## [GIVEN DATA]
********************
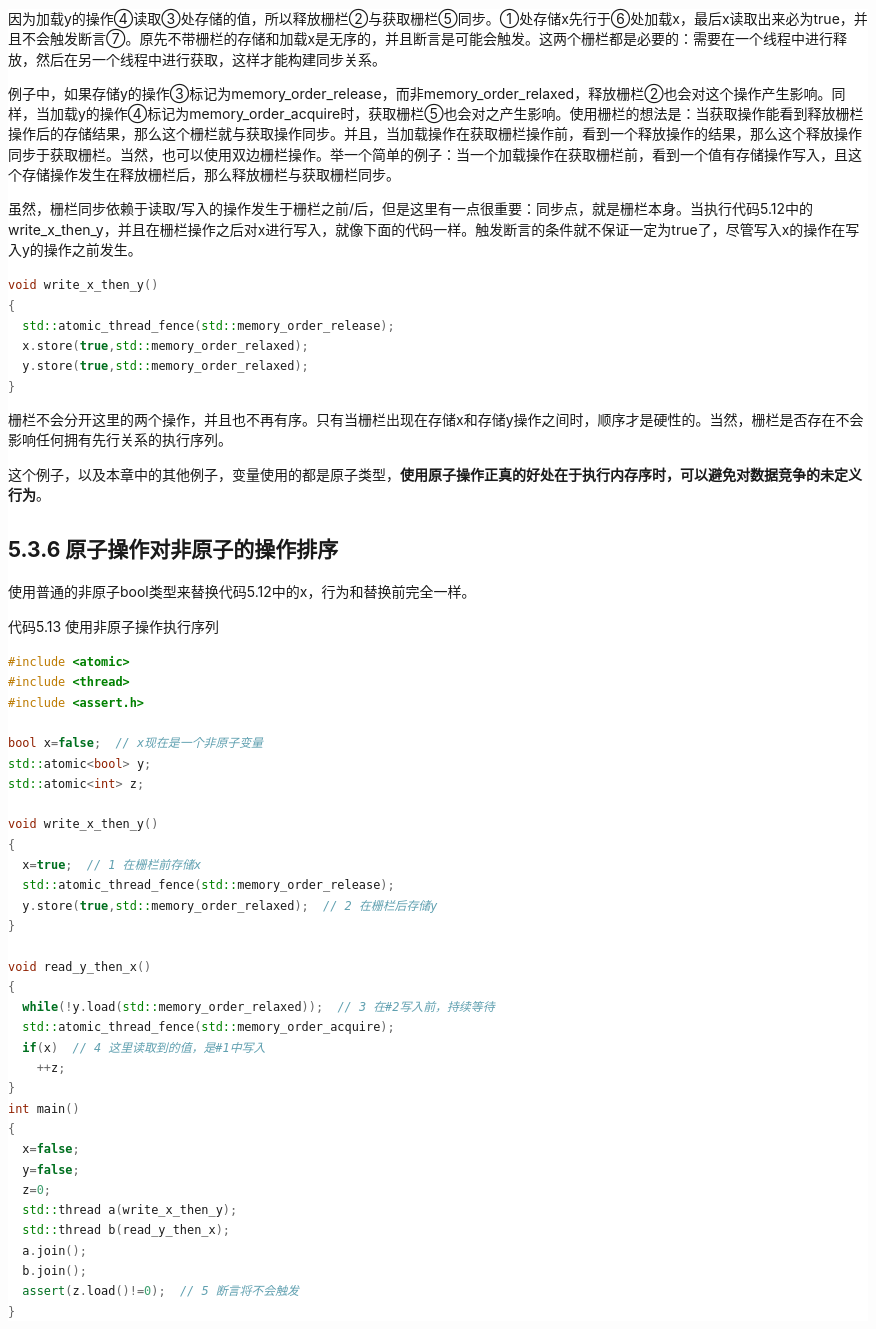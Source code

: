 因为加载y的操作④读取③处存储的值，所以释放栅栏②与获取栅栏⑤同步。①处存储x先行于⑥处加载x，最后x读取出来必为true，并且不会触发断言⑦。原先不带栅栏的存储和加载x是无序的，并且断言是可能会触发。这两个栅栏都是必要的：需要在一个线程中进行释放，然后在另一个线程中进行获取，这样才能构建同步关系。

例子中，如果存储y的操作③标记为memory_order_release，而非memory_order_relaxed，释放栅栏②也会对这个操作产生影响。同样，当加载y的操作④标记为memory_order_acquire时，获取栅栏⑤也会对之产生影响。使用栅栏的想法是：当获取操作能看到释放栅栏操作后的存储结果，那么这个栅栏就与获取操作同步。并且，当加载操作在获取栅栏操作前，看到一个释放操作的结果，那么这个释放操作同步于获取栅栏。当然，也可以使用双边栅栏操作。举一个简单的例子：当一个加载操作在获取栅栏前，看到一个值有存储操作写入，且这个存储操作发生在释放栅栏后，那么释放栅栏与获取栅栏同步。

虽然，栅栏同步依赖于读取/写入的操作发生于栅栏之前/后，但是这里有一点很重要：同步点，就是栅栏本身。当执行代码5.12中的write_x_then_y，并且在栅栏操作之后对x进行写入，就像下面的代码一样。触发断言的条件就不保证一定为true了，尽管写入x的操作在写入y的操作之前发生。

```c++
void write_x_then_y()
{
  std::atomic_thread_fence(std::memory_order_release);
  x.store(true,std::memory_order_relaxed);
  y.store(true,std::memory_order_relaxed);
}
```

栅栏不会分开这里的两个操作，并且也不再有序。只有当栅栏出现在存储x和存储y操作之间时，顺序才是硬性的。当然，栅栏是否存在不会影响任何拥有先行关系的执行序列。

这个例子，以及本章中的其他例子，变量使用的都是原子类型，**使用原子操作正真的好处在于执行内存序时，可以避免对数据竞争的未定义行为**。

## 5.3.6 原子操作对非原子的操作排序

使用普通的非原子bool类型来替换代码5.12中的x，行为和替换前完全一样。

代码5.13 使用非原子操作执行序列

```c++
#include <atomic>
#include <thread>
#include <assert.h>

bool x=false;  // x现在是一个非原子变量
std::atomic<bool> y;
std::atomic<int> z;

void write_x_then_y()
{
  x=true;  // 1 在栅栏前存储x
  std::atomic_thread_fence(std::memory_order_release);
  y.store(true,std::memory_order_relaxed);  // 2 在栅栏后存储y
}

void read_y_then_x()
{
  while(!y.load(std::memory_order_relaxed));  // 3 在#2写入前，持续等待
  std::atomic_thread_fence(std::memory_order_acquire);
  if(x)  // 4 这里读取到的值，是#1中写入
    ++z;
}
int main()
{
  x=false;
  y=false;
  z=0;
  std::thread a(write_x_then_y);
  std::thread b(read_y_then_x);
  a.join();
  b.join();
  assert(z.load()!=0);  // 5 断言将不会触发
}
```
********************
## [WHAT THE EXERCISE ASKS]
From the lines above, copy those that contain the word "include".

## [SOLVED EXERCISE]
#include <atomic>
#include <thread>
#include <assert.h>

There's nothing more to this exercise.